One thing to note...the Texans also nabbed Kelly’s CB counterpart in San Jose State’s Andre Chachere via undrafted rookie free agency. In a comical and semi-inept conjecture, this could mean that the Texans selected the wrong guy in the draft. After watching tape of both players, it’s debatable if there is a draft-worthy difference between the teammates... just a thought.
For Treston Decoud, a second season in the NFL is something of a blessing. A rule that is no longer in place forced him to abstain from Rookie Mini-Camp while finishing up school. As a result of that rule, he was behind schedule. When the Texans released K.J. Dillon last year, I thought it signaled Decoud’s had a successful training camp. However, Decoud struggled mightily to stay on the game day roster as a rookie and would routinely be used only for special teams purposes. In the last two games of the 2017 season, Decoud played 23% and 20% of the defensive snaps respectively. He ended the season with seven tackles and one pass defended.

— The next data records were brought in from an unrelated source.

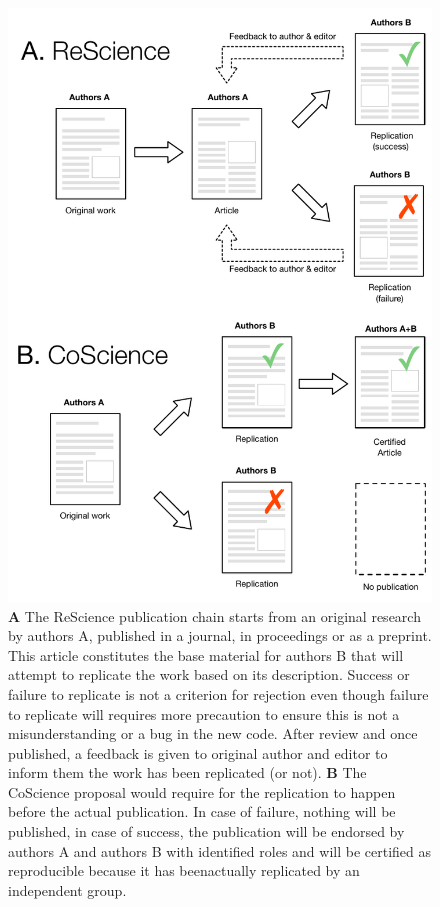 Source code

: \documentclass[a4paper,10pt, twocolumn]{article}
\begin{document}

\begin{figure}
  \includegraphics[width=1.0\columnwidth]{CoScience}
  \caption{\textbf{A} The ReScience publication chain starts from an original
    research by authors A, published in a journal, in proceedings or as a
    preprint. This article constitutes the base material for authors B that
    will attempt to replicate the work based on its description. Success or
    failure to replicate is not a criterion for rejection even though failure
    to replicate will requires more precaution to ensure this is not a
    misunderstanding or a bug in the new code. After review and once published,
    a feedback is given to original author and editor to inform them the work
    has been replicated (or not). \textbf{B} The CoScience proposal would
    require for the replication to happen before the actual publication. In
    case of failure, nothing will be published, in case of success, the
    publication will be endorsed by authors A and authors B with identified
    roles and will be certified as reproducible because it has beenactually
    replicated by an independent group.}
\end{figure}
\end{document}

This offseason, the Texans made a decision to move Decoud to the safety position, which often signals a player’s lack of speed. For Decoud, this means a second opportunity to make the roster and contribute at a different position. His height makes him an ideal safety for his ability to cover ground faster and break up deep passes with his long arms.
A third-and-seven play against the Cardinals exhibited Decoud’s coverage ability and tenacity at the point of attack. Of all of the secondary players the Texans have selected in late rounds under Bill O’Brien, Decoud has the best college tape and/or highlight reel.

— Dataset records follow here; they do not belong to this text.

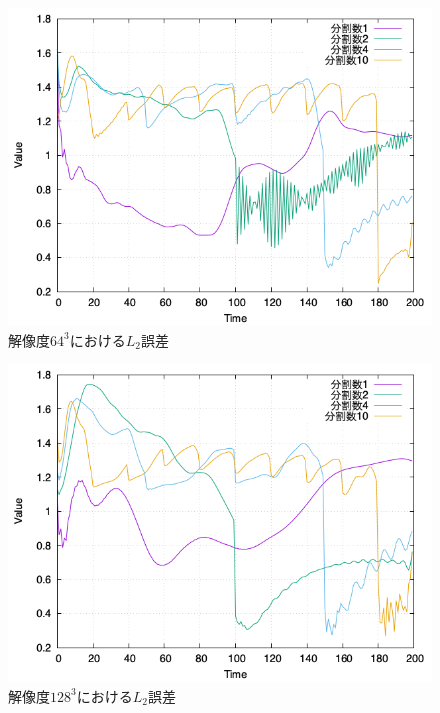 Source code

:\documentclass[a4j,12pt]{jreport}
\begin{document}


\begin{figure}[htbp]
\centering
\includegraphics[width=140mm]{images/64error.png}
\caption{$解像度64^3におけるL_2誤差$}
\label{fig:64error}
\end{figure}

\begin{figure}[htbp]
\centering
\includegraphics[width=140mm]{images/128error.png}
\caption{$解像度128^3におけるL_2誤差$}
\label{fig:128error}
\end{figure}
\end{document}
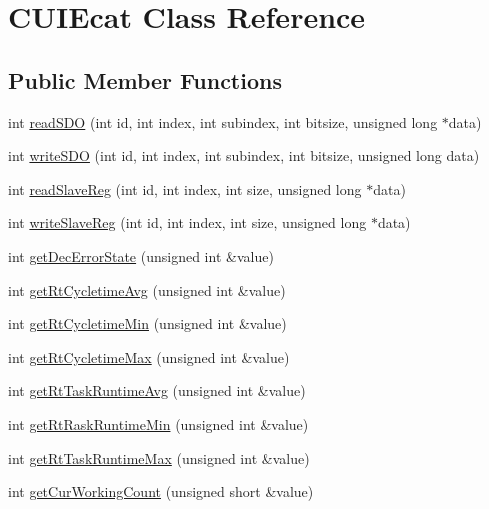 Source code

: \hypertarget{classCUIEcat}{\section{C\-U\-I\-Ecat Class Reference}
\label{classCUIEcat}
}
\subsection*{Public Member Functions}
\begin{DoxyCompactItemize}
\item 
int \hyperlink{classCUIEcat_a0f9a34ad0eb93fd5b5b508d23b478421}{read\-S\-D\-O} (int id, int index, int subindex, int bitsize, unsigned long $\ast$data)
\item 
int \hyperlink{classCUIEcat_a51e333dd134e6bd3ffacccc8b4dbf93c}{write\-S\-D\-O} (int id, int index, int subindex, int bitsize, unsigned long data)
\item 
int \hyperlink{classCUIEcat_a57b81ecc655ceceba421a89ac222edd2}{read\-Slave\-Reg} (int id, int index, int size, unsigned long $\ast$data)
\item 
int \hyperlink{classCUIEcat_a93785c42e09080da572de2ec958c827f}{write\-Slave\-Reg} (int id, int index, int size, unsigned long $\ast$data)
\item 
int \hyperlink{classCUIEcat_a7624c834deca3243eda90c269d22c663}{get\-Dec\-Error\-State} (unsigned int \&value)
\item 
int \hyperlink{classCUIEcat_ab62988589c529181b1b9716910d6e66a}{get\-Rt\-Cycletime\-Avg} (unsigned int \&value)
\item 
int \hyperlink{classCUIEcat_aee10d1bfa0042f7f7eed3fb799353643}{get\-Rt\-Cycletime\-Min} (unsigned int \&value)
\item 
int \hyperlink{classCUIEcat_af6d43ab5430d66093cec76234055baa7}{get\-Rt\-Cycletime\-Max} (unsigned int \&value)
\item 
int \hyperlink{classCUIEcat_adeb5b823fd182c274bcac03a9cfae560}{get\-Rt\-Task\-Runtime\-Avg} (unsigned int \&value)
\item 
int \hyperlink{classCUIEcat_a563eabb48053cfa9ec88213b96914179}{get\-Rt\-Rask\-Runtime\-Min} (unsigned int \&value)
\item 
int \hyperlink{classCUIEcat_a49de2bbe30a82bd57c5c3ce86234fece}{get\-Rt\-Task\-Runtime\-Max} (unsigned int \&value)
\item 
int \hyperlink{classCUIEcat_aab8856e80c8cfcee4cb007d4adba10e6}{get\-Cur\-Working\-Count} (unsigned short \&value)
\item 

\end{DoxyCompactItemize}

Does Justin Reid immediately jump over Decoud on the depth chart? Most likely. Does Kareem Jackson’s presence at safety push Decoud back another peg? Certainly.
In my Rookie Year Review of Treston Decoud, I said that he would have to improve on his route timing and recognition. Now at safety and in his second year, these things should come easier to him. What Decoud lacks in downhill speed, he makes up for with solid tackling and a good motor.
Houston’s secondary has been bolstered by a litany of additions this offseason. Tyrann Mathieu, Aaron Colvin, Johnson Bademosi, Justin Reid and Jermaine Kelly are all new faces in the room. The secondary room is deep, yet we don’t know if it is deep with talent. The group could use a good injection of youth into its veins; hopefully either Kelly or Decoud will do it.
Both players will need to excel on special teams to have a chance to make it in a crowded secondary roster. Decoud is taller and covers more ground. He’s more agile and more explosive than Jermaine Kelly. There is less stability in the safety position than at cornerback, allowing Decoud to potentially climb up the depth chart faster. Due to size, knowledge of the playbook, playmaking ability, and position availability, this writer rules in favor of Treston Decoud to make the active roster over Jeremaine Kelly.